= EXERCISE AIM =
Repeat the data below in full. Pictures must not be part of the copy.

Source texts of formatted documents:
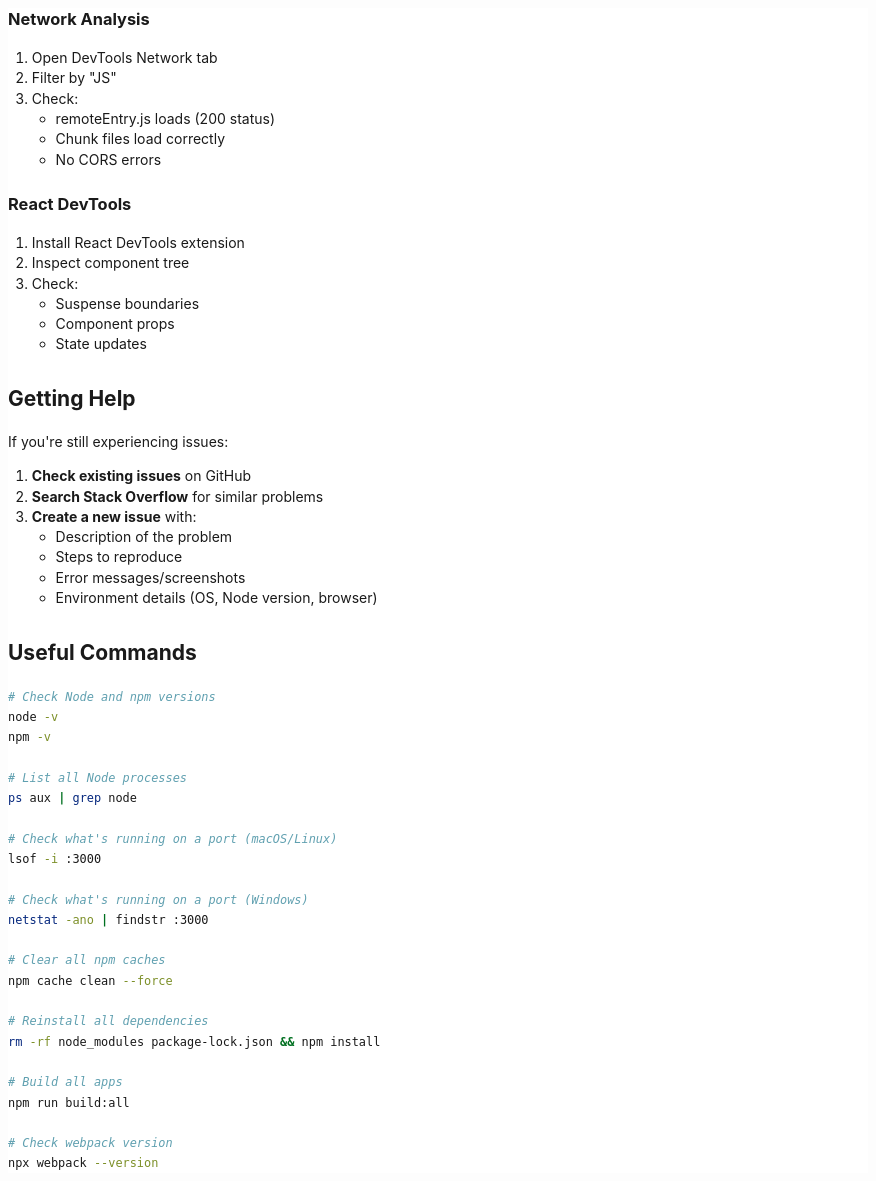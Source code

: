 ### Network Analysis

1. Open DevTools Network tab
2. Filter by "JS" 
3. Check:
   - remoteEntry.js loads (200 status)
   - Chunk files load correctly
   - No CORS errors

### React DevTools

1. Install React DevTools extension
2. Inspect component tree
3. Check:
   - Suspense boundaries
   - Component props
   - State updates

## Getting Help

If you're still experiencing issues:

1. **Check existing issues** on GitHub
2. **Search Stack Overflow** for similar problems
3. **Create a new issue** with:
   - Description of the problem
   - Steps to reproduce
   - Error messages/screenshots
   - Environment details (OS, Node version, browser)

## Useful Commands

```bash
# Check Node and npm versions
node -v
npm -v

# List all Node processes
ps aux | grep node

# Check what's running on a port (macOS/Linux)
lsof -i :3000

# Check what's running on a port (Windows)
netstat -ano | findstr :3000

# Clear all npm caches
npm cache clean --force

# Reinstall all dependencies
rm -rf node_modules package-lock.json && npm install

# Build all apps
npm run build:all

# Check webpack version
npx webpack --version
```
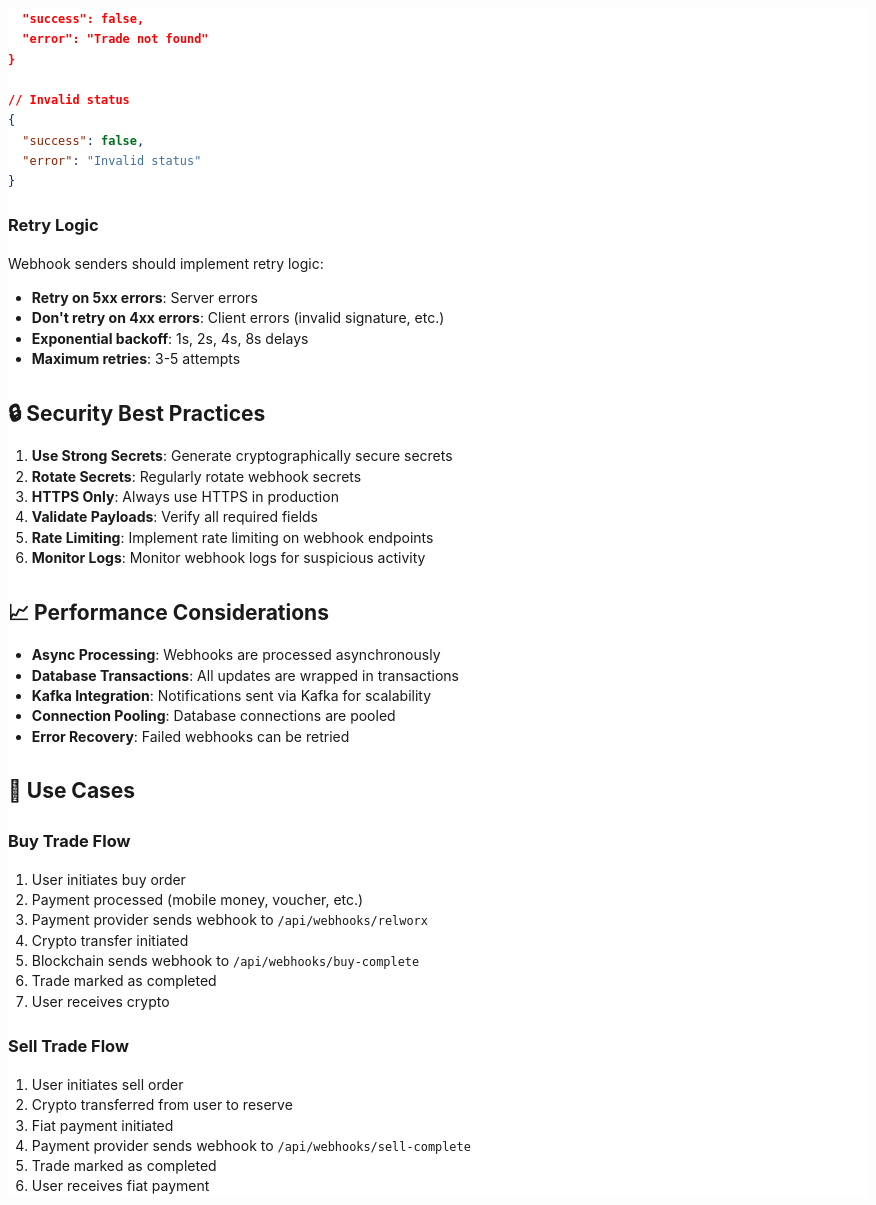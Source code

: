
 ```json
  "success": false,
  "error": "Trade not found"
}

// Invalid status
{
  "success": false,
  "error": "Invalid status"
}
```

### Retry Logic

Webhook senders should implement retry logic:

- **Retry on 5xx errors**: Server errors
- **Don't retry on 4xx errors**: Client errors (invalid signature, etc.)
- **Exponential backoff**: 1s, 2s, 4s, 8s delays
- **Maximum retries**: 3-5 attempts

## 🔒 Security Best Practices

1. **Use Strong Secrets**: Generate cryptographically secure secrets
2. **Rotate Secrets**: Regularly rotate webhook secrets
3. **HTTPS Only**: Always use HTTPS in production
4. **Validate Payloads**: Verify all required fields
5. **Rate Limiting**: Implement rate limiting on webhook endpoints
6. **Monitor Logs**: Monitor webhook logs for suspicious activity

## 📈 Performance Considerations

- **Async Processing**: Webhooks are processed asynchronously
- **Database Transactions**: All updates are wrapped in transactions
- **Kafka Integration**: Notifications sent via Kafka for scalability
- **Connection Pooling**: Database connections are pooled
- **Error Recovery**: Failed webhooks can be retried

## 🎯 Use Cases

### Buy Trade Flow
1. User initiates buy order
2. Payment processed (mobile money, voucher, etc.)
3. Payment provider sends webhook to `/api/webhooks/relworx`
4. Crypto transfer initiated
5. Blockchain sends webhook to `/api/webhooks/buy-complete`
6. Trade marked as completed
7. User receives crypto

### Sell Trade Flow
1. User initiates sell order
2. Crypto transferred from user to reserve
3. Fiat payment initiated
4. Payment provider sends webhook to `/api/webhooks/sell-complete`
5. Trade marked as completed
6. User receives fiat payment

= ANSWER TO THE PROBLEM =
Source code

: ### Network Analysis

1. Open DevTools Network tab
2. Filter by "JS" 
3. Check:
   - remoteEntry.js loads (200 status)
   - Chunk files load correctly
   - No CORS errors

### React DevTools

1. Install React DevTools extension
2. Inspect component tree
3. Check:
   - Suspense boundaries
   - Component props
   - State updates

## Getting Help

If you're still experiencing issues:

1. **Check existing issues** on GitHub
2. **Search Stack Overflow** for similar problems
3. **Create a new issue** with:
   - Description of the problem
   - Steps to reproduce
   - Error messages/screenshots
   - Environment details (OS, Node version, browser)

## Useful Commands

```bash
# Check Node and npm versions
node -v
npm -v

# List all Node processes
ps aux | grep node

# Check what's running on a port (macOS/Linux)
lsof -i :3000

# Check what's running on a port (Windows)
netstat -ano | findstr :3000

# Clear all npm caches
npm cache clean --force

# Reinstall all dependencies
rm -rf node_modules package-lock.json && npm install

# Build all apps
npm run build:all

# Check webpack version
npx webpack --version
```
Source code

:
 ```json
  "success": false,
  "error": "Trade not found"
}

// Invalid status
{
  "success": false,
  "error": "Invalid status"
}
```

### Retry Logic

Webhook senders should implement retry logic:

- **Retry on 5xx errors**: Server errors
- **Don't retry on 4xx errors**: Client errors (invalid signature, etc.)
- **Exponential backoff**: 1s, 2s, 4s, 8s delays
- **Maximum retries**: 3-5 attempts

## 🔒 Security Best Practices

1. **Use Strong Secrets**: Generate cryptographically secure secrets
2. **Rotate Secrets**: Regularly rotate webhook secrets
3. **HTTPS Only**: Always use HTTPS in production
4. **Validate Payloads**: Verify all required fields
5. **Rate Limiting**: Implement rate limiting on webhook endpoints
6. **Monitor Logs**: Monitor webhook logs for suspicious activity

## 📈 Performance Considerations

- **Async Processing**: Webhooks are processed asynchronously
- **Database Transactions**: All updates are wrapped in transactions
- **Kafka Integration**: Notifications sent via Kafka for scalability
- **Connection Pooling**: Database connections are pooled
- **Error Recovery**: Failed webhooks can be retried

## 🎯 Use Cases

### Buy Trade Flow
1. User initiates buy order
2. Payment processed (mobile money, voucher, etc.)
3. Payment provider sends webhook to `/api/webhooks/relworx`
4. Crypto transfer initiated
5. Blockchain sends webhook to `/api/webhooks/buy-complete`
6. Trade marked as completed
7. User receives crypto

### Sell Trade Flow
1. User initiates sell order
2. Crypto transferred from user to reserve
3. Fiat payment initiated
4. Payment provider sends webhook to `/api/webhooks/sell-complete`
5. Trade marked as completed
6. User receives fiat payment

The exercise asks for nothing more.